[What you need to do] When the string "texorpdfstring" occurs in a line of the records, show that line.

[Information]
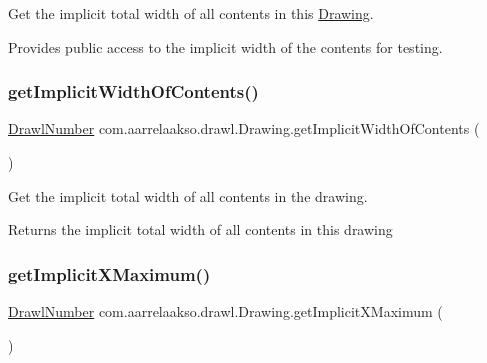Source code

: Get the implicit total width of all contents in this \hyperlink{classcom_1_1aarrelaakso_1_1drawl_1_1_drawing}{Drawing}. 

Provides public access to the implicit width of the contents for testing. \mbox{\label{classcom_1_1aarrelaakso_1_1drawl_1_1_drawing_a8e2e3b749b0b3714e0e7a25d71b02e93}} 
\subsubsection{\texorpdfstring{get\+Implicit\+Width\+Of\+Contents()}{getImplicitWidthOfContents()}}
{\footnotesize\ttfamily \hyperlink{classcom_1_1aarrelaakso_1_1drawl_1_1_drawl_number}{Drawl\+Number} com.\+aarrelaakso.\+drawl.\+Drawing.\+get\+Implicit\+Width\+Of\+Contents (\begin{DoxyParamCaption}{ }\end{DoxyParamCaption})\hspace{0.3cm}{\ttfamily [private]}}



Get the implicit total width of all contents in the drawing. 

\begin{DoxyReturn}{Returns}
the implicit total width of all contents in this drawing 
\end{DoxyReturn}
\mbox{\label{classcom_1_1aarrelaakso_1_1drawl_1_1_drawing_abc22e4c627cf1d542b1278d22b388afb}} 
\subsubsection{\texorpdfstring{get\+Implicit\+X\+Maximum()}{getImplicitXMaximum()}}
{\footnotesize\ttfamily \hyperlink{classcom_1_1aarrelaakso_1_1drawl_1_1_drawl_number}{Drawl\+Number} com.\+aarrelaakso.\+drawl.\+Drawing.\+get\+Implicit\+X\+Maximum (\begin{DoxyParamCaption}{ }\end{DoxyParamCaption})\hspace{0.3cm}{\ttfamily [private]}}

[Output below]
\subsubsection{\texorpdfstring{get\+Implicit\+Width\+Of\+Contents()}{getImplicitWidthOfContents()}}
\subsubsection{\texorpdfstring{get\+Implicit\+X\+Maximum()}{getImplicitXMaximum()}}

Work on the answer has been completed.